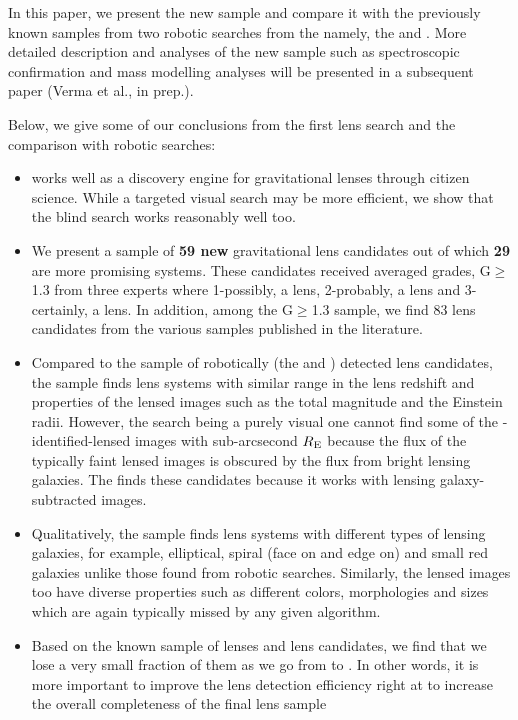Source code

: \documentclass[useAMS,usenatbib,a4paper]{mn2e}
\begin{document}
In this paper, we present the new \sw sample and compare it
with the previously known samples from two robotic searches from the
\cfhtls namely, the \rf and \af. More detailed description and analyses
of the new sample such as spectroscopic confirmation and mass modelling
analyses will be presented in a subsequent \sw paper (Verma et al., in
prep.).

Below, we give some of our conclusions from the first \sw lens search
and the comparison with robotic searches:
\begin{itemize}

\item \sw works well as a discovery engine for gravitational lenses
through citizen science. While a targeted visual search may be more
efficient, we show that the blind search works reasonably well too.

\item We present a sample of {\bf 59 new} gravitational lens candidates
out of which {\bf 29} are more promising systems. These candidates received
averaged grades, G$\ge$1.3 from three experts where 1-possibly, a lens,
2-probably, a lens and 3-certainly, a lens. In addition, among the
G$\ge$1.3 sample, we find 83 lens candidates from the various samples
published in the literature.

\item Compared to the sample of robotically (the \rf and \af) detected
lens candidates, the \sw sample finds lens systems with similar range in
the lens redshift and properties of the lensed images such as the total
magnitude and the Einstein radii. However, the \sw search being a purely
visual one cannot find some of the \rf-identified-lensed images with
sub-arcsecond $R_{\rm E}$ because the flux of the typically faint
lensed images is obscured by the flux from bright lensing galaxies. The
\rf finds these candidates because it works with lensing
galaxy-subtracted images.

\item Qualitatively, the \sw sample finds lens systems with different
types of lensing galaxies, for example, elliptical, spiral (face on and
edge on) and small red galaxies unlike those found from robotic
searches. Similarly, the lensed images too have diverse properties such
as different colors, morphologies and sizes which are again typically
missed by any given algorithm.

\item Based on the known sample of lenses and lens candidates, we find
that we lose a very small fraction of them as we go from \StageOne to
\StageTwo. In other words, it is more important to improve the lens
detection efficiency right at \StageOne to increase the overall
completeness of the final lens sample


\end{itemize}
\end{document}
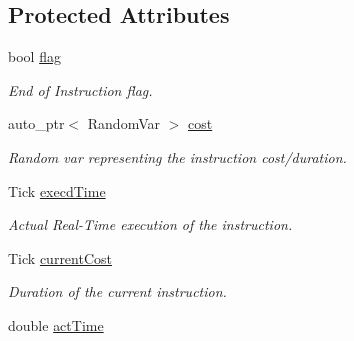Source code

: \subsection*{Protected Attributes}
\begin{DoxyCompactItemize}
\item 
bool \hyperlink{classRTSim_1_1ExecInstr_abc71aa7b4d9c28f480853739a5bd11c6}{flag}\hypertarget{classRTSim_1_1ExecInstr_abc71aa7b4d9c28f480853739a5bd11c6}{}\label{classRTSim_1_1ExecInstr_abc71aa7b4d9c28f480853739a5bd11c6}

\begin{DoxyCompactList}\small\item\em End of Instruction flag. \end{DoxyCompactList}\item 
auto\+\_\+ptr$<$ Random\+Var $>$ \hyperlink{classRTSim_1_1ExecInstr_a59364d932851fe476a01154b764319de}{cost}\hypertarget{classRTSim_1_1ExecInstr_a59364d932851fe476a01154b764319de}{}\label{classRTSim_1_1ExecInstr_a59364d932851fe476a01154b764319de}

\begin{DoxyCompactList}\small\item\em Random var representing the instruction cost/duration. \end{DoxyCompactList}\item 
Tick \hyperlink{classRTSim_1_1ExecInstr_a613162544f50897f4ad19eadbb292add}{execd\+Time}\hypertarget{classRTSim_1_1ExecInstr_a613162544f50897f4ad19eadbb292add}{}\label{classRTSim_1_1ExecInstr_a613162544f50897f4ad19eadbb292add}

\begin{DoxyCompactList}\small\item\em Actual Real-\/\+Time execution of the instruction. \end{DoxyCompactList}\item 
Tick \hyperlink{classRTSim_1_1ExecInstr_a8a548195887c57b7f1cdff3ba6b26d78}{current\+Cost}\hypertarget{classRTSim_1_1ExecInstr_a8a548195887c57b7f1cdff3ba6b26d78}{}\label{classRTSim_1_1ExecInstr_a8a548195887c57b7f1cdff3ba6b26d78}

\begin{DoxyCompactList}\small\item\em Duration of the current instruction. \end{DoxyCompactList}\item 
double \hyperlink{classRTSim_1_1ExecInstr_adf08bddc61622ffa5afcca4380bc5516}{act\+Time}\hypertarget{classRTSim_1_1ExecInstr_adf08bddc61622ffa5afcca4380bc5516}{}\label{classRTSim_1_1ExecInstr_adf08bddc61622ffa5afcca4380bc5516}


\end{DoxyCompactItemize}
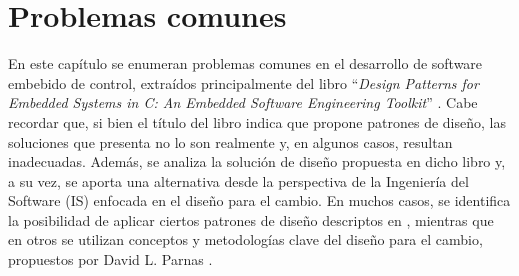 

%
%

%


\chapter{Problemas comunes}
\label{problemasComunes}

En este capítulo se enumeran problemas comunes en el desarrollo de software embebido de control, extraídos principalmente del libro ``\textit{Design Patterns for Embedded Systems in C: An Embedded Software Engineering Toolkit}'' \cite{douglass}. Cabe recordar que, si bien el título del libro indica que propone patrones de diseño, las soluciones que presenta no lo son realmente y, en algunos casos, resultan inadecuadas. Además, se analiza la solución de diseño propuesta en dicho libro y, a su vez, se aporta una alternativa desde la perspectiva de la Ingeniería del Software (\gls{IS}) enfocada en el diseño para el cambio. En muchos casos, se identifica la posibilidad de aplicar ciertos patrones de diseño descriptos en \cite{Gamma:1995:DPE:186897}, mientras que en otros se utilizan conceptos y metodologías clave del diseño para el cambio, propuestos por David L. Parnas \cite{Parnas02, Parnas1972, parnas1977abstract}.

**PROBLEM DETAILS:**
What lines of the preceding data include the string "lenses"? Pull them out.

**RESPONSE TO THE EXERCISE:**
\item \sw works well as a discovery engine for gravitational lenses
\item Based on the known sample of lenses and lens candidates, we find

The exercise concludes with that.